M. Bertrand Mathieu a expliqué que la modification des règles d'adoption d'actes de l'Union européenne selon la procédure de révision simplifiée du traité établissant une Constitution pour l'Europe, dans la mesure où elle pouvait porter atteinte aux conditions essentielles d'exercice de la souveraineté nationale et donc être contraire à la Constitution, nécessitait de placer l'Assemblée nationale et le Sénat sur un pied d'égalité comme en matière de révision constitutionnelle.
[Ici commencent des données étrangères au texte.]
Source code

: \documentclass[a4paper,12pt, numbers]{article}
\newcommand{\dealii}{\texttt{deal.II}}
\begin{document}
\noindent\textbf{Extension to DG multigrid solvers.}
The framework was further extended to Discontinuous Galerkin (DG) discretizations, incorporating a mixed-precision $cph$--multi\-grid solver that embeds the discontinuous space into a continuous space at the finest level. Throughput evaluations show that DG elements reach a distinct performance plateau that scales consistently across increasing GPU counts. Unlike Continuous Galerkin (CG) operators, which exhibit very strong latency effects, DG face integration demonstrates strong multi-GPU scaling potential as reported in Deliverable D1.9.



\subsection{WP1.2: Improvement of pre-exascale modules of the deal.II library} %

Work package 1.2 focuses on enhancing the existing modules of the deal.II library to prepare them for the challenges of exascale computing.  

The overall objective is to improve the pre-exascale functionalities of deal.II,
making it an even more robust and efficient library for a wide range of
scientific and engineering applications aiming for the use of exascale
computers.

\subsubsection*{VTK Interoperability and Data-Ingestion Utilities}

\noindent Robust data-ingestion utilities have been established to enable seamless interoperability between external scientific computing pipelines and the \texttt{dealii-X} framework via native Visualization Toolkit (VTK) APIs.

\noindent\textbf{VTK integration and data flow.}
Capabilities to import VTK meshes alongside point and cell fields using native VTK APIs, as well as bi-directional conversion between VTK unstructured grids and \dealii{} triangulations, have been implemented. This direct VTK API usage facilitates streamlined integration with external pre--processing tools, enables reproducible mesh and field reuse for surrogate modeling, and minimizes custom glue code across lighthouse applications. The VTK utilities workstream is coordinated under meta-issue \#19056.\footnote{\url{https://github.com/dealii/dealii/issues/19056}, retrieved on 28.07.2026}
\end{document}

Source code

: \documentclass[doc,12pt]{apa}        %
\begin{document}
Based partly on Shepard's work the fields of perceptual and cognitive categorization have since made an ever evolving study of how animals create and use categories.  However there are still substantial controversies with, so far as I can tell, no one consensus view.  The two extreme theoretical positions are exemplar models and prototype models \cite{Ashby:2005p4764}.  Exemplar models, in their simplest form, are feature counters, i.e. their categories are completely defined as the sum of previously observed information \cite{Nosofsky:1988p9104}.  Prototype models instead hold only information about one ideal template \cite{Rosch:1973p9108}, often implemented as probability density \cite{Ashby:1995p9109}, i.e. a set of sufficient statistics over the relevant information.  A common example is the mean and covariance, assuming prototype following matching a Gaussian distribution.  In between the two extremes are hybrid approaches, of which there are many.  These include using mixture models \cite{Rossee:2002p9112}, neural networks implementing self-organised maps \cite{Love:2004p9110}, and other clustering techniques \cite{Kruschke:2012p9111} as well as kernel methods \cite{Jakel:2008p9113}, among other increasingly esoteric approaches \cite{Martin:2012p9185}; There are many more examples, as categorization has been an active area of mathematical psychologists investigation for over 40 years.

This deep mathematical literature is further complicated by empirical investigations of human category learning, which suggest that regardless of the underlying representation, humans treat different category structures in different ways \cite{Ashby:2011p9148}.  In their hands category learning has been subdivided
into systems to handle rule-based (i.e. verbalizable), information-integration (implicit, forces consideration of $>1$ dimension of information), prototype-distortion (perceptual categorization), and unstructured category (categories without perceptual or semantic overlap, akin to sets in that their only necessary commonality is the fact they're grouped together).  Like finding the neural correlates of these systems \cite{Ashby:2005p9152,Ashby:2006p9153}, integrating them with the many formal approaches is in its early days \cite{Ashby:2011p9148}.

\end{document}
Il a estimé que les dispositions de l'article 88-2 de la Constitution étaient devenues inutiles du fait de la jurisprudence du Conseil constitutionnel sur la transposition des directives communautaires, mais que leur maintien était nécessaire si le constituant préférait confirmer l'avis du Conseil d'Etat faisant primer un principe fondamental reconnu par les lois de la République sur la décision-cadre relative au mandat d'arrêt européen.

M. Patrice Gélard, rapporteur , a estimé que ces dispositions devaient être maintenues, par précaution, en raison de l'ambiguïté des décisions du Conseil constitutionnel.

M. Bertrand Mathieu a précisé que, selon le Conseil constitutionnel, seules, les dispositions expresses et spécifiques de la Constitution française, et non les principes fondamentaux reconnus par les lois de la République, étaient opposables à la transposition d'une directive communautaire. Aussi a-t-il jugé inutile le maintien des dispositions de l'article 88-2 de la Constitution.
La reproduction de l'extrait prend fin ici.